My last Airbnb in the south, before moving up into the mid-Atlantic, was in Roanoke. It was a lovely little cottage home on a main road in a blue collar neighborhood. The host, Victoria, was out of town for the weekend so I never met her, but she was so kind and very responsive over the Airbnb app. I needed the room for just one night as it was another stopover en route to Shenandoah National Park, but the day before she had offered me an extra free night and I would have the whole house to myself. It was so kind of her to offer.

I think she was a Jehovah’s Witness, based on some of the books that I saw around the house. Also, I’m not sure if this was for religious reasons, but there was no cable or wi-fi (I assume she uses Airbnb through cell service on her phone). A whiteboard in the bedroom detailing home instructions explained “No cable or wi-fi 🙁 but there are plenty of movies in the cabinet under the TV in the living room.” The TV was older, from the mid- to late-1990s, boxy with a rounded screen, and it sat atop an cabinet filled with drawers of old VHS tapes, mostly animated Disney movies. It was quirky, sweet and warm.

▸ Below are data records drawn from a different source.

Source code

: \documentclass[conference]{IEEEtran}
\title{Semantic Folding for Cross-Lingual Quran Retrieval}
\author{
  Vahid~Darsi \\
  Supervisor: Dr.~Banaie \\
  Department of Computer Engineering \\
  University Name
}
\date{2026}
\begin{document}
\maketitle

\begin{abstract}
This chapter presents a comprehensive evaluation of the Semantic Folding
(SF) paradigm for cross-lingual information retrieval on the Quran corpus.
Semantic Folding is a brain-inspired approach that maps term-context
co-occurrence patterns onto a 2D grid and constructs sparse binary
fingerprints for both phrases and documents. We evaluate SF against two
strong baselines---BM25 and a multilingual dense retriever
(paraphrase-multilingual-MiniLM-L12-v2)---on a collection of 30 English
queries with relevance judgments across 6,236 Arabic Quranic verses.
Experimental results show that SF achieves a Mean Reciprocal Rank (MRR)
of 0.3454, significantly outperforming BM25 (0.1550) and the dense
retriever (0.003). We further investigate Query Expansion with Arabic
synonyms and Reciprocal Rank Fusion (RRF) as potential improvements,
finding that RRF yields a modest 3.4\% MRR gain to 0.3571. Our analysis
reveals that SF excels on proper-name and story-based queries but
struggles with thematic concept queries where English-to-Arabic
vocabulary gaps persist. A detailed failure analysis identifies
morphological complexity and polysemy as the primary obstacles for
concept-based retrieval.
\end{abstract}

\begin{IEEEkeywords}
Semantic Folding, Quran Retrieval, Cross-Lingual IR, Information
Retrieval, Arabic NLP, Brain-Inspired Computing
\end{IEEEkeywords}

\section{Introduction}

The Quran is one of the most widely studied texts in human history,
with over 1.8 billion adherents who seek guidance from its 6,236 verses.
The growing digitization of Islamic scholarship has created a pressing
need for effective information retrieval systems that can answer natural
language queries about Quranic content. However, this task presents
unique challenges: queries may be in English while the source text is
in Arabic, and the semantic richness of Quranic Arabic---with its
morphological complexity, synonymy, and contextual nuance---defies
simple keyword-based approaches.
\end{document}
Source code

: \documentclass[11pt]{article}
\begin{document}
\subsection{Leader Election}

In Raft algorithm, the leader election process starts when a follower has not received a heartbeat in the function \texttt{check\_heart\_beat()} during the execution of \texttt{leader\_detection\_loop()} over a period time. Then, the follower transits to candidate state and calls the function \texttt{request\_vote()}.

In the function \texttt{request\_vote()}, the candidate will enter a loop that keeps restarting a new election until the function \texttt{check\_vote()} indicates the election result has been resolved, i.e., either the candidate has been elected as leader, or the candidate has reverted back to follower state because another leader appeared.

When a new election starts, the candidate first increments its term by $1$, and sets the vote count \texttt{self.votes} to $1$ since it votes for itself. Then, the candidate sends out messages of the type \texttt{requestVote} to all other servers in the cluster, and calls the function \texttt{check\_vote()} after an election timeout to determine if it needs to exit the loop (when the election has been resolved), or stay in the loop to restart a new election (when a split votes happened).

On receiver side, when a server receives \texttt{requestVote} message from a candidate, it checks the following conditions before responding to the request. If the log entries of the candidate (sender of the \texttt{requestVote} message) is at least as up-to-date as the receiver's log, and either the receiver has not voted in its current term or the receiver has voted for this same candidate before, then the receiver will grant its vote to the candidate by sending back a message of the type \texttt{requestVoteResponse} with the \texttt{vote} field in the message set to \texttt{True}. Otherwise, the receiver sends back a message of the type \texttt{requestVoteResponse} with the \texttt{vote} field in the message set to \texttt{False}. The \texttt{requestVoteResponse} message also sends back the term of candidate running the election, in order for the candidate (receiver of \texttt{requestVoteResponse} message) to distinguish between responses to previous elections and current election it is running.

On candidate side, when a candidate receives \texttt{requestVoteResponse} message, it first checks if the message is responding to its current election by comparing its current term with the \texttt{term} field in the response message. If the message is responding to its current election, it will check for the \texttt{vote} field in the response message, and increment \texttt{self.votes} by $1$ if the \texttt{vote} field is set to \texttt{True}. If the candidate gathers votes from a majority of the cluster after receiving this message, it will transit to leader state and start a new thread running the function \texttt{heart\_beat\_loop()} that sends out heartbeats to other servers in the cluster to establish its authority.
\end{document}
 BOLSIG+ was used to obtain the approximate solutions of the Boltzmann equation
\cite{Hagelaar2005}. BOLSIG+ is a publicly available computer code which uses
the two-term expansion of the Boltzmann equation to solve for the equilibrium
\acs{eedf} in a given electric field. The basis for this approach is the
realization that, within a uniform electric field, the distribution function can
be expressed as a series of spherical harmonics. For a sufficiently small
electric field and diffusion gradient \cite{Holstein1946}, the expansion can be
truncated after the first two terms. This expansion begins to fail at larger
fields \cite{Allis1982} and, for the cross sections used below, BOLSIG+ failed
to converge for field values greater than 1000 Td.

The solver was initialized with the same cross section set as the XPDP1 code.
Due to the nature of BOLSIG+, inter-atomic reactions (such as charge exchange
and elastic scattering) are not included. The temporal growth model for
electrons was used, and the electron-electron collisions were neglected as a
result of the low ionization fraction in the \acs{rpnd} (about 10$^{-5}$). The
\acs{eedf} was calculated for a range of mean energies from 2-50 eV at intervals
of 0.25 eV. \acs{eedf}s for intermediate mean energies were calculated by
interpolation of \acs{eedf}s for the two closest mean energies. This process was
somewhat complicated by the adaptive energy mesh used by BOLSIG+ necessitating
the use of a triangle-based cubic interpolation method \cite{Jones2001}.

The Airbnbs I’ve stayed in so far have all been so wonderful and unique. It’s been what I want from an Airbnb—getting a glimpse into different, diverse lives that make up this beautiful pale, blue dot. This is what I feel like Airbnb is all about. Yes, it’s a cheaper place to stay for a traveler, and a way to make some extra cash for a homeowner, but at the end of the day, I feel people use Airbnb for this fundamental purpose—to connect with and learn from others seemingly different than ourselves. I know that’s my main reason for using it.